Configuring Web Transactions
For each web site that has been configured, eG Enterprise has the ability to monitor individual transactions that happen via the web site. To configure a transaction for a web site, first, choose the Transactions option from the Services menu of the Infrastructure tile. Then, from the Site name list, pick the site for which you want to configure transactions. Doing so invokes all transactions that have already been configured for the chosen site (see Figure 1). You can delete any of the listed transactions by clicking on the Delete icon (i.e., the ‘trash can’) corresponding to that transaction in Figure 1. To delete two/more transactions at one shot, select the check boxes against those transactions in Figure 1 and click the Delete Selected icon that is available right below the Add New Transaction button in Figure 1.
Using the Add New Transaction button, you can add a new transaction for a web site. This will lead you Figure 2.
Figure 2 depicts how a new transaction can be configured for a web site. First, a unique Transaction name has to be provided. Then, corresponding to each transaction, you have to specify the Pages to be included – i.e., one or more (comma-separated) regular expression patterns. Each pattern refers to a set of pages that constitute the transaction. There are two criteria that an administrator can use to define transactions that must be monitored:
Administrators can configure transactions to reflect the key operations performed by users of the web site. By monitoring individual transactions, web site operators can determine patterns of user accesses to individual transactions. Moreover, errors and response time issues with individual transactions can be monitored.
While mentioning the Pages to be included, ensure that the page names are prefixed by a slash (/) or an asterisk (*). If not, no measurements will be gathered from such pages.

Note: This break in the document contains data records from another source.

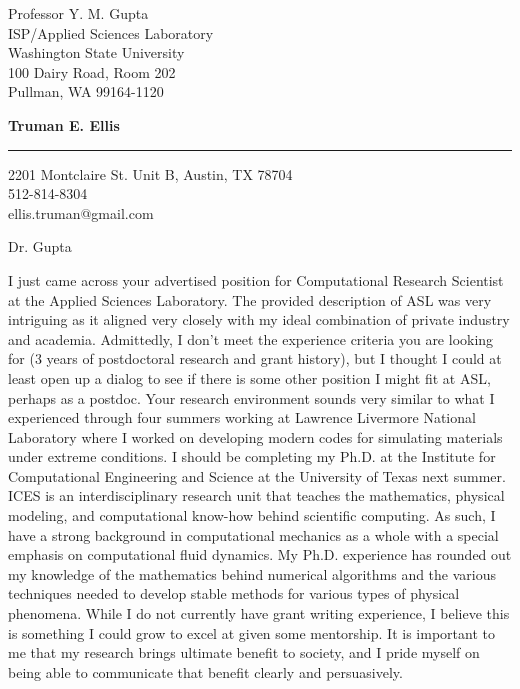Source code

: \documentclass{letter} %
\begin{document}
\signature{Truman E. Ellis}           %
\longindentation=0pt                       %
\let\raggedleft\raggedright                %
 
 
\begin{letter}{
Professor Y. M. Gupta\\
ISP/Applied Sciences Laboratory\\
Washington State University\\
100 Dairy Road, Room 202\\
Pullman, WA 99164-1120\\
}

\begin{flushleft}
{\large\bf Truman E. Ellis}
\end{flushleft}
\medskip\hrule height 1pt
\begin{flushright}
\hfill 2201 Montclaire St. Unit B, Austin, TX 78704 \\
\hfill 512-814-8304\\
\hfill ellis.truman@gmail.com
\end{flushright} 
\vfill %

 
\opening{Dr. Gupta} 
 
\noindent I just came across your advertised position for Computational Research Scientist at the Applied Sciences Laboratory.
The provided description of ASL was very intriguing as it aligned very closely with my ideal combination of private industry and academia.
Admittedly, I don't meet the experience criteria you are looking for (3 years of postdoctoral research and grant history), but I thought I could at least
open up a dialog to see if there is some other position I might fit at ASL, perhaps as a postdoc.
Your research environment sounds very similar to what I experienced through four summers working at Lawrence Livermore National Laboratory
where I worked on developing modern codes for simulating materials under extreme conditions.
I should be completing my Ph.D. at the Institute for Computational Engineering and Science at the University of Texas next summer.
ICES is an interdisciplinary research unit that teaches the mathematics, physical modeling, and computational know-how behind scientific computing.
As such, I have a strong background in computational mechanics as a whole with a special emphasis on computational fluid dynamics.
My Ph.D. experience has rounded out my knowledge of the mathematics behind numerical algorithms and the various techniques needed to develop
stable methods for various types of physical phenomena.
While I do not currently have grant writing experience, I believe this is something I could grow to excel at given some mentorship.
It is important to me that my research brings ultimate benefit to society, and I pride myself on being able to communicate 
that benefit clearly and persuasively.


\end{letter}
\end{document}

Transactions can also be configured so as to differentiate between requests to the front-end web server and requests to the backend. For example, considering a web site that uses the iPlanet application server, all requests to the back-end application server can be represented by the pattern */cgi-bin/gx.cgi* where * denotes zero or more characters. Using this approach, a web site operator can track requests sent to the back-end independent of requests targeted at the front-end web server and detect problems associated with the back-end easily.